We concur in this opinion. The act of 1777, ch. 115, Revised Stat., ch. 10, sec. 1, directs that when a writ shall issue to a sheriff, commanding him to take the body of any person to answer to any action, he shall take bond with sufficient sureties in double the sum for which such person shall be held in arrest, and shall return such bond with the writ; and in case he shall fail or neglect to take such bail, or the bail be held insufficient, on exception taken and entered, the same term to which such process shall be returnable, the sheriff having due notice thereof, shall be deemed and stand as special bail. It is further provided by the same act (Rev. St., ch. 31, sec. 54) that when a sheriff shall return that he hath taken the body of the defendant and hath committed him to the prison of the county, which is declared to be the proper place for such commitment, the plaintiff may enter the defendant's appearance, and he shall be at liberty to plead, as if such appearance had been entered by himself, and the plaintiff may proceed as in other cases; nevertheless, the defendant shall not be discharged out of custody but by putting in bail or by rule of court.
Were these the only legislative enactments bearing upon this case, there could be no plausible ground for charging the defendant as bail. A return by the sheriff that he has executed the writ and that the body of the defendant is in the prison of his county under other process is a *Page 350 return that he keeps the body of such prisoner there under the process so returned, and is tantamount to a commitment of the body of such defendant to the prison of his county under this process. After such a return all power of the sheriff to take bail is gone. He must keep (465) the prisoner in such prison until the prisoner is discharged by "putting in bail," or by rule of court. The phrase, "putting in bail," is one of well ascertained meaning, and is applicable to the entering of bail to the action, which is done in court after the appearance of defendant in discharge of bail given to the sheriff upon the execution of the writ. If the sheriff release the prisoner or permit him to depart from prison before such bail is put in as above or there is a rule of court to discharge him, the sheriff is guilty of an escape.
By the same act a provision is made in favor of bail (see Rev. St., ch. 10, sec. 4) that they may, at any time before final judgment against their principal, surrender him to the court or to the sheriff in the recess of the court, and it is made the duty of the sheriff, when such surrender is made to him, to hold the body of the person so surrendered in custody. Under this act the sheriff could not admit him to bail.
But by the act of 1827, ch. 40 (Rev. St., ch. 10, sec. 5) it is enacted that a person surrendered to the sheriff, after the return court, shall have liberty to give other bail, and it is thereby made the duty of the sheriff to take the same and return the bail bond to the succeeding court; and in case the sheriff shall release such person without bail, or the bail returned be held insufficient on exceptions taken and allowed, the same term to which such bail bond shall be returnable, the sheriff, having due notice thereof, shall be deemed and stand as special bail.

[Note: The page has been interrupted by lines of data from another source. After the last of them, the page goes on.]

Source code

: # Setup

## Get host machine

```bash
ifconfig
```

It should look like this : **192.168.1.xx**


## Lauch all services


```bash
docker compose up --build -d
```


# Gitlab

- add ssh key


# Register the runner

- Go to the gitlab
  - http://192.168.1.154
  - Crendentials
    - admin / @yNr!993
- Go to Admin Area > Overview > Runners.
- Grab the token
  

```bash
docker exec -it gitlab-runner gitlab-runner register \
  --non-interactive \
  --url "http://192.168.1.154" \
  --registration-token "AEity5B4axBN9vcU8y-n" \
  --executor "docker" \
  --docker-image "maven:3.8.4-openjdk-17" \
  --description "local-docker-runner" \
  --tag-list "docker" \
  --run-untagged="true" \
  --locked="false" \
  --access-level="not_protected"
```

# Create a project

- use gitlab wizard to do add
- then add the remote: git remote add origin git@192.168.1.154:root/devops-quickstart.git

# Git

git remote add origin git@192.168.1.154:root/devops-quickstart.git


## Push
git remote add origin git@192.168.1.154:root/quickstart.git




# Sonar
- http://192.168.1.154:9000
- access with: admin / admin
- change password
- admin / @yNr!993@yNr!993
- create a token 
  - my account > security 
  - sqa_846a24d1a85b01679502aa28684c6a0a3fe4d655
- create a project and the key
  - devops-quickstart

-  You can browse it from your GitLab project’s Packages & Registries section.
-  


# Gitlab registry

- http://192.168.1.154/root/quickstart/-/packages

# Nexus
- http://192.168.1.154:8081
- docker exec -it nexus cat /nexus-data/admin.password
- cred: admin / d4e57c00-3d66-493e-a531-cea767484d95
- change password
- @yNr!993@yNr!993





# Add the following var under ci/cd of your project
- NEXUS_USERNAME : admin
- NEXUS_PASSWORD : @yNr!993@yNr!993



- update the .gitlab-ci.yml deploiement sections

Upon this act a question arises, whether it repeals or changes the enactment in the act of 1777, which makes it imperative on a sheriff, who has executed a writ by committing the person arrested to prison, and has so returned upon the writ, to keep such person in custody until bail be put in or he be discharged by rule of court. Is he by this act required or authorized to take bail from a person so committed?
We do not feel ourselves authorized so to hold. The Legislature has in terms confined the operation of this act to the case of one who has been heretofore on bail, and is by such bail surrendered. To this surrender they have chosen to communicate the qualities and properties of an original arrest. For one thus surrendered the sheriff is required (466) and authorized to take bail. But they have given him no new authority and imposed upon him no new duty, with respect to one who has never been out on bail, but was imprisoned on the original arrest. His case is left — and we must suppose purposely left — under the law theretofore established. He is to obtain his discharge only "by *Page 351 putting in bail, or by rule of court." If he be permitted to go at large before obtaining such discharge, the sheriff is liable for the escape, but is not responsible as bail.
PER CURIAM. Affirmed.
Cited: Buffalow v. Hussey, 44 N.C. 238.